▶ The task:
Give back exactly the lines of the entries below from the line with "- Fix post meta" to the line with "- Fix spacing", inclusive, and only those.

*** Opening Raw data ***

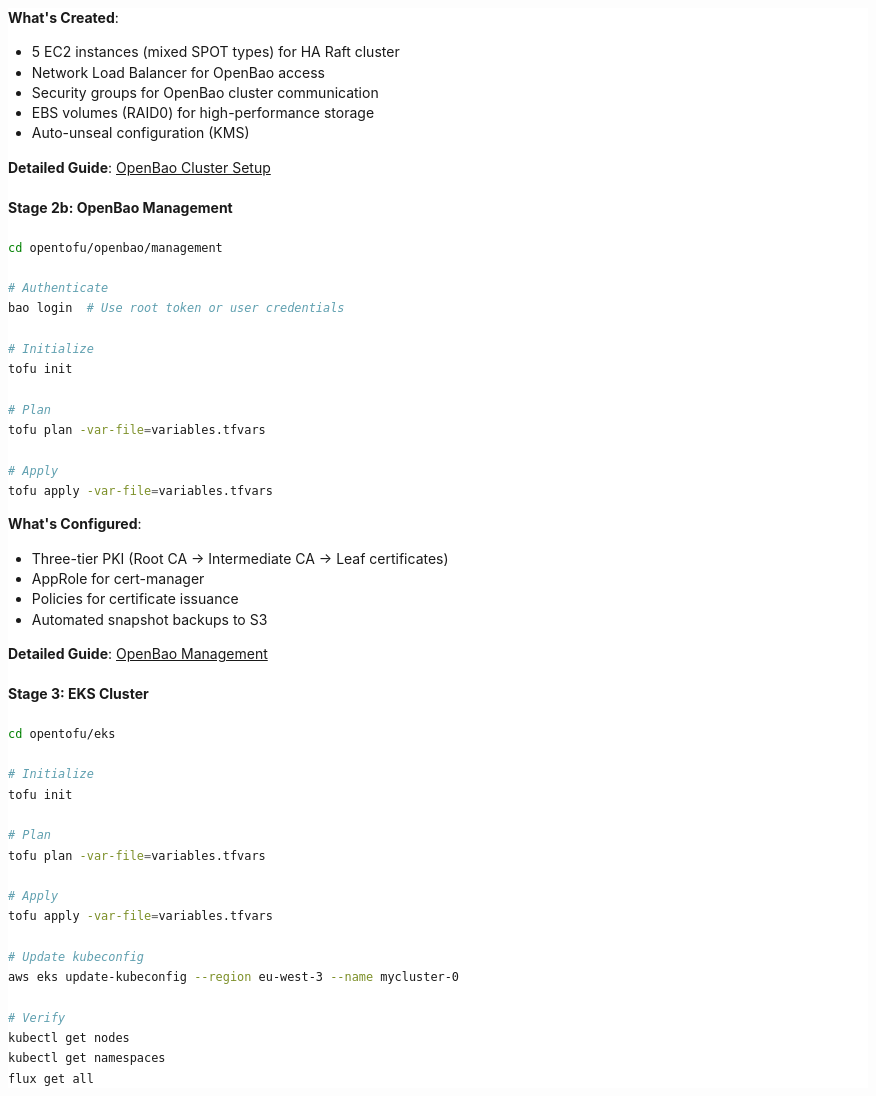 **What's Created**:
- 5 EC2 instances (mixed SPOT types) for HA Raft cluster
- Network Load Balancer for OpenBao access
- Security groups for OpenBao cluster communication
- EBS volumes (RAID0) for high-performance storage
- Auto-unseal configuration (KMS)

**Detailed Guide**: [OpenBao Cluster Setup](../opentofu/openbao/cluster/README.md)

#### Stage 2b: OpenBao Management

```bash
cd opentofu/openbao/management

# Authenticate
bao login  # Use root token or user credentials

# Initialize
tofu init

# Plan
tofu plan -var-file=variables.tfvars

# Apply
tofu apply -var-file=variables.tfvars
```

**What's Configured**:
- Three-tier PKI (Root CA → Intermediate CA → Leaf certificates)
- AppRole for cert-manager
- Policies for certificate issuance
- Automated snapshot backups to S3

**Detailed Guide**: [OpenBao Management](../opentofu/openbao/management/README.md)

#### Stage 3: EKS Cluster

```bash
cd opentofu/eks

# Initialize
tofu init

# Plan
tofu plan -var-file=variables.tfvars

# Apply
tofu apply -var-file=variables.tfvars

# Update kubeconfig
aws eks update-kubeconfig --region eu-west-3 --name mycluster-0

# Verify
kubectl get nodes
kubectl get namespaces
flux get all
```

*** Closing Raw data ***
*** Opening Raw data ***

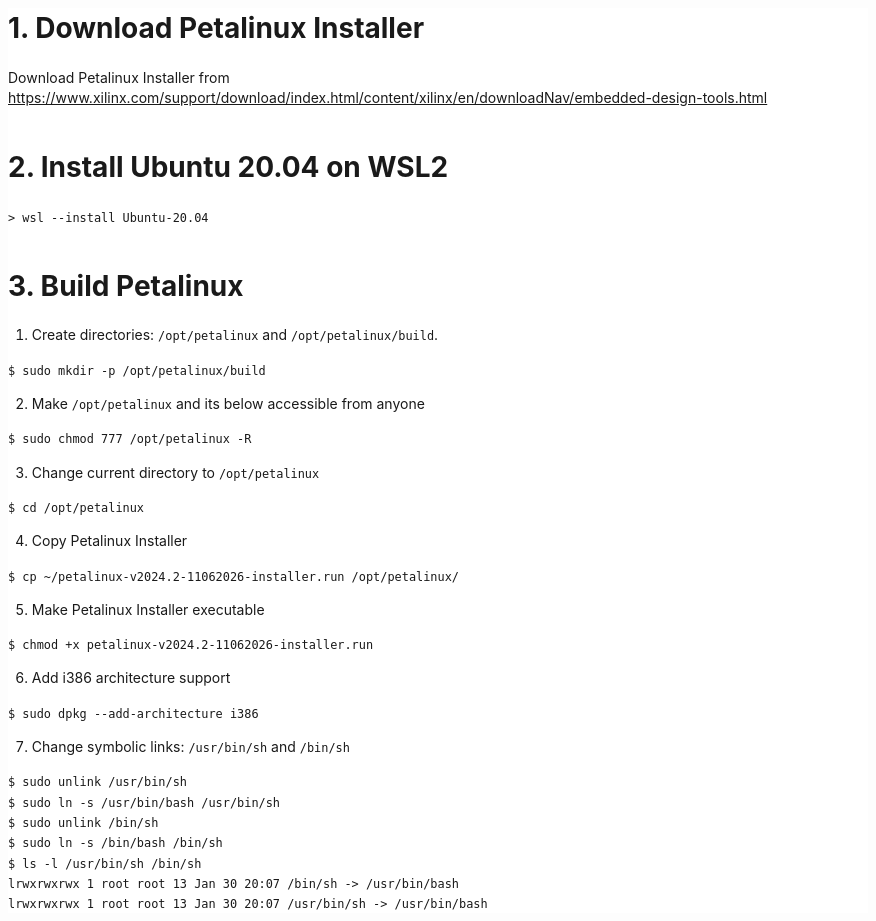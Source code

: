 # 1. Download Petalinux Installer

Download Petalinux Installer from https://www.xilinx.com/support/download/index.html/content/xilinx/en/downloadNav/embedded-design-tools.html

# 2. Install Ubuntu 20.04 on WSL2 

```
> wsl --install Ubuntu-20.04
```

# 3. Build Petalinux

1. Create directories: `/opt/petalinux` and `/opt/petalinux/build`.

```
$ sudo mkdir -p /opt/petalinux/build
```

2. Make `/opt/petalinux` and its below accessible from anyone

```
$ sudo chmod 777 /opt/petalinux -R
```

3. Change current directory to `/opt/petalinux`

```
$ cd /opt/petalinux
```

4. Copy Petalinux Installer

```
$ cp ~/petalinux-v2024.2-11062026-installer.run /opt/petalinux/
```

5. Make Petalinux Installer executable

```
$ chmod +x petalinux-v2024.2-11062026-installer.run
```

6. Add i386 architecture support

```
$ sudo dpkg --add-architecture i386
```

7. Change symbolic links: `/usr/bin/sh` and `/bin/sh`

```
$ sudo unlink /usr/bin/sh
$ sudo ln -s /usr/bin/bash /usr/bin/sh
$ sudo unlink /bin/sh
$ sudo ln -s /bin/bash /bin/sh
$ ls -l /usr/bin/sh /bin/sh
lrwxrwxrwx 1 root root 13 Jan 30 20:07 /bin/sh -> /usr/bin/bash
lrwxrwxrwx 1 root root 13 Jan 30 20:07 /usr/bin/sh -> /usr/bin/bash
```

*** Closing Raw data ***
*** Opening Raw data ***

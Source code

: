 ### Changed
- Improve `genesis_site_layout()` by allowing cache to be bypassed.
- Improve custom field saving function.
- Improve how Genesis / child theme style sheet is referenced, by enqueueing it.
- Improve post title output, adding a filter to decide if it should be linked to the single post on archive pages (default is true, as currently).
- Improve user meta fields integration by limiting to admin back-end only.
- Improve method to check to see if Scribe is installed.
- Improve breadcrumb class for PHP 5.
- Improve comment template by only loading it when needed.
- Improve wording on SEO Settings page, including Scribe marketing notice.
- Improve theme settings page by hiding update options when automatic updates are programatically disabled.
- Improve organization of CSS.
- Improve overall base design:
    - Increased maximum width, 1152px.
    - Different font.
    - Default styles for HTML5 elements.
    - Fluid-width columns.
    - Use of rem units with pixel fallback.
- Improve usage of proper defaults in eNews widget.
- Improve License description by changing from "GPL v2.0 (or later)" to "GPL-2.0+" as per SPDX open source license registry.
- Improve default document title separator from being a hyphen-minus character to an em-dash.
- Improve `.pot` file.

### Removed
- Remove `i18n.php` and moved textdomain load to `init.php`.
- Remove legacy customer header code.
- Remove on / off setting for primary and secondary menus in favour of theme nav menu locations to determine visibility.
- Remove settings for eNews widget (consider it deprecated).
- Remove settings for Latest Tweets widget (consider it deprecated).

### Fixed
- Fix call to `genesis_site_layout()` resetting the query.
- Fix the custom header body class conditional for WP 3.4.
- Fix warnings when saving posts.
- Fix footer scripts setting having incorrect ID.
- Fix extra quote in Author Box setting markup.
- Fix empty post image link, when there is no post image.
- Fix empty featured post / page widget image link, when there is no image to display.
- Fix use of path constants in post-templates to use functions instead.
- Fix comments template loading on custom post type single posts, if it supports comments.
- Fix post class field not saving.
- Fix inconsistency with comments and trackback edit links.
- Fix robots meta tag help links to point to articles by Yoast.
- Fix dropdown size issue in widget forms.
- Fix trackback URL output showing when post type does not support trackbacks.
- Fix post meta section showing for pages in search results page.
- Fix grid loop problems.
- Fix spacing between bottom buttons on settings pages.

*** Closing Raw data ***

▶ Task response:
- Fix post meta section showing for pages in search results page.
- Fix grid loop problems.
- Fix spacing between bottom buttons on settings pages.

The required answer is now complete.